We talked about dynamic content. As it becomes more commonplace, brand collaterals can enjoy rapid localization so visuals are more contextual and cultural. You can create variations of your brand merchandise that will be customized to different user segments, ensuring you are giving each one something that they’ll most likely enjoy and connect with.
Netflix is already doing that with personalized artwork for its shows. Based on your behavior patterns, engagement with certain genres and themes, and your interests, etc., Netflix gives you title artworks that you will most likely click on and watch.
Nutella did something similar when it used AI to create seven million jar labels — each one different and unique from the other. The jars sold out in a month.
With more widespread AI acceptability, a new role for graphic designers will emerge — from creators to curators.
Instead of having a creative role in the team, designers will assume leadership of the design process. While AI does the grunt work, designers will have the executive power to make final decisions.
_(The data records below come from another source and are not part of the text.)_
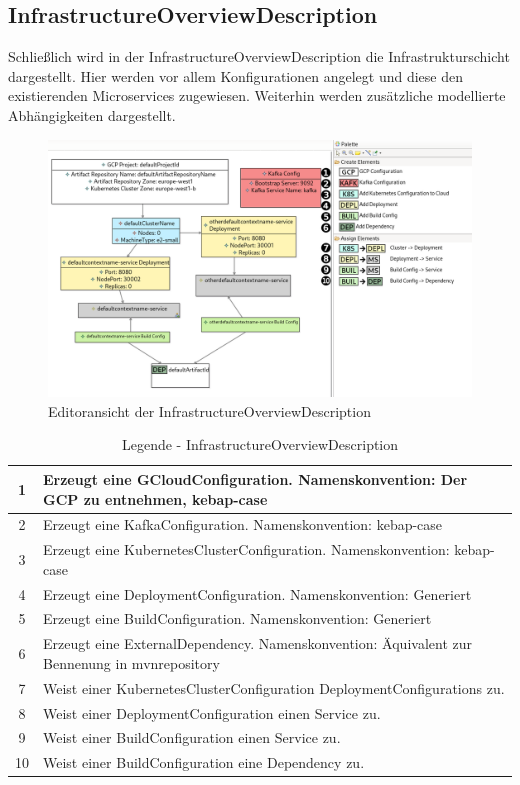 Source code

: \newpage
\subsection{InfrastructureOverviewDescription}

Schließlich wird in der \glqq InfrastructureOverviewDescription\grqq{} die Infrastrukturschicht dargestellt. Hier werden vor allem Konfigurationen angelegt und diese den existierenden Microservices zugewiesen. Weiterhin werden zusätzliche modellierte Abhängigkeiten dargestellt.

\begin{figure}[ht]
\centering
\includegraphics[width=\textwidth]{bilder/k5/6.png}
\caption{Editoransicht der InfrastructureOverviewDescription}
\end{figure}

\begin{table}[h]
\centering
\footnotesize
\begin{tabularx}{\textwidth}{|c|X|}
\hline
1 & Erzeugt eine GCloudConfiguration. Namenskonvention: Der GCP zu entnehmen, kebap-case \\ \hline
2 & Erzeugt eine KafkaConfiguration. Namenskonvention: kebap-case \\ \hline
3 & Erzeugt eine KubernetesClusterConfiguration. Namenskonvention: kebap-case \\ \hline
4 & Erzeugt eine DeploymentConfiguration. Namenskonvention: Generiert \\ \hline
5 & Erzeugt eine BuildConfiguration. Namenskonvention: Generiert \\ \hline
6 & Erzeugt eine ExternalDependency. Namenskonvention: Äquivalent zur Bennenung in mvnrepository \\ \hline
7 & Weist einer KubernetesClusterConfiguration DeploymentConfigurations zu. \\ \hline
8 & Weist einer DeploymentConfiguration einen Service zu. \\ \hline
9 & Weist einer BuildConfiguration einen Service zu. \\ \hline
10 & Weist einer BuildConfiguration eine Dependency zu. \\ \hline
\end{tabularx}
\caption{Legende - InfrastructureOverviewDescription}
\end{table}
They will approve, reject, or modify what AI tools create and even green-light brand design systems for AI to work on.
AI and graphic design have a promising future together. But for that to become a reality, designers have to remain proactive and in control. By taking charge of the narrative and continuously learning and evolving, designers can use AI to harness their creativity and improve user experience with the design.
Through dynamic content, accessibility, and real-time personalization, AI can make the future of graphic design all about custom experiences.